**What you have to do:**
Output only the lines from the one holding "## CLI Commands" to the end of the data below, please, copied exactly.

______________________________

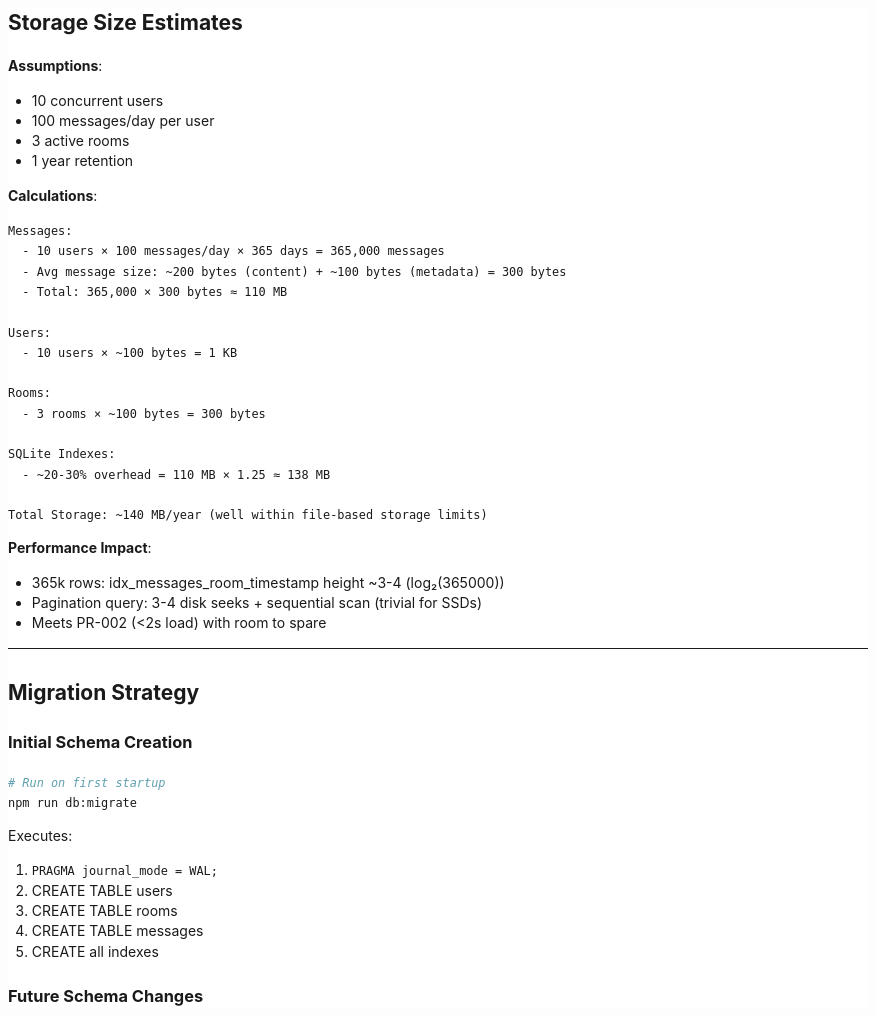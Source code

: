 
## Storage Size Estimates

**Assumptions**:
- 10 concurrent users
- 100 messages/day per user
- 3 active rooms
- 1 year retention

**Calculations**:
```
Messages:
  - 10 users × 100 messages/day × 365 days = 365,000 messages
  - Avg message size: ~200 bytes (content) + ~100 bytes (metadata) = 300 bytes
  - Total: 365,000 × 300 bytes ≈ 110 MB

Users:
  - 10 users × ~100 bytes = 1 KB

Rooms:
  - 3 rooms × ~100 bytes = 300 bytes

SQLite Indexes:
  - ~20-30% overhead = 110 MB × 1.25 ≈ 138 MB

Total Storage: ~140 MB/year (well within file-based storage limits)
```

**Performance Impact**:
- 365k rows: idx_messages_room_timestamp height ~3-4 (log₂(365000))
- Pagination query: 3-4 disk seeks + sequential scan (trivial for SSDs)
- Meets PR-002 (<2s load) with room to spare

---

## Migration Strategy

### Initial Schema Creation

```bash
# Run on first startup
npm run db:migrate
```

Executes:
1. `PRAGMA journal_mode = WAL;`
2. CREATE TABLE users
3. CREATE TABLE rooms
4. CREATE TABLE messages
5. CREATE all indexes

### Future Schema Changes
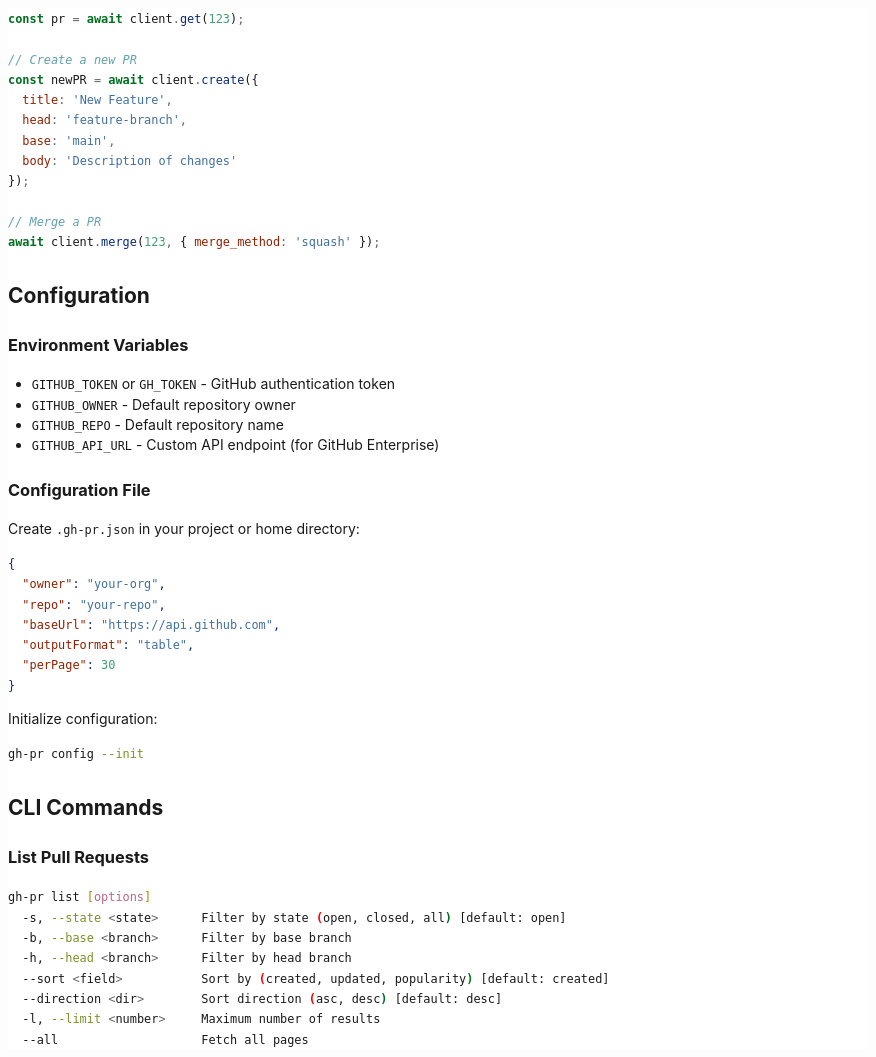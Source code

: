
 ```javascript
const pr = await client.get(123);

// Create a new PR
const newPR = await client.create({
  title: 'New Feature',
  head: 'feature-branch',
  base: 'main',
  body: 'Description of changes'
});

// Merge a PR
await client.merge(123, { merge_method: 'squash' });
```

## Configuration

### Environment Variables

- `GITHUB_TOKEN` or `GH_TOKEN` - GitHub authentication token
- `GITHUB_OWNER` - Default repository owner
- `GITHUB_REPO` - Default repository name
- `GITHUB_API_URL` - Custom API endpoint (for GitHub Enterprise)

### Configuration File

Create `.gh-pr.json` in your project or home directory:

```json
{
  "owner": "your-org",
  "repo": "your-repo",
  "baseUrl": "https://api.github.com",
  "outputFormat": "table",
  "perPage": 30
}
```

Initialize configuration:
```bash
gh-pr config --init
```

## CLI Commands

### List Pull Requests
```bash
gh-pr list [options]
  -s, --state <state>      Filter by state (open, closed, all) [default: open]
  -b, --base <branch>      Filter by base branch
  -h, --head <branch>      Filter by head branch
  --sort <field>           Sort by (created, updated, popularity) [default: created]
  --direction <dir>        Sort direction (asc, desc) [default: desc]
  -l, --limit <number>     Maximum number of results
  --all                    Fetch all pages
```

______________________________

**Solution:**
## CLI Commands

### List Pull Requests
```bash
gh-pr list [options]
  -s, --state <state>      Filter by state (open, closed, all) [default: open]
  -b, --base <branch>      Filter by base branch
  -h, --head <branch>      Filter by head branch
  --sort <field>           Sort by (created, updated, popularity) [default: created]
  --direction <dir>        Sort direction (asc, desc) [default: desc]
  -l, --limit <number>     Maximum number of results
  --all                    Fetch all pages
```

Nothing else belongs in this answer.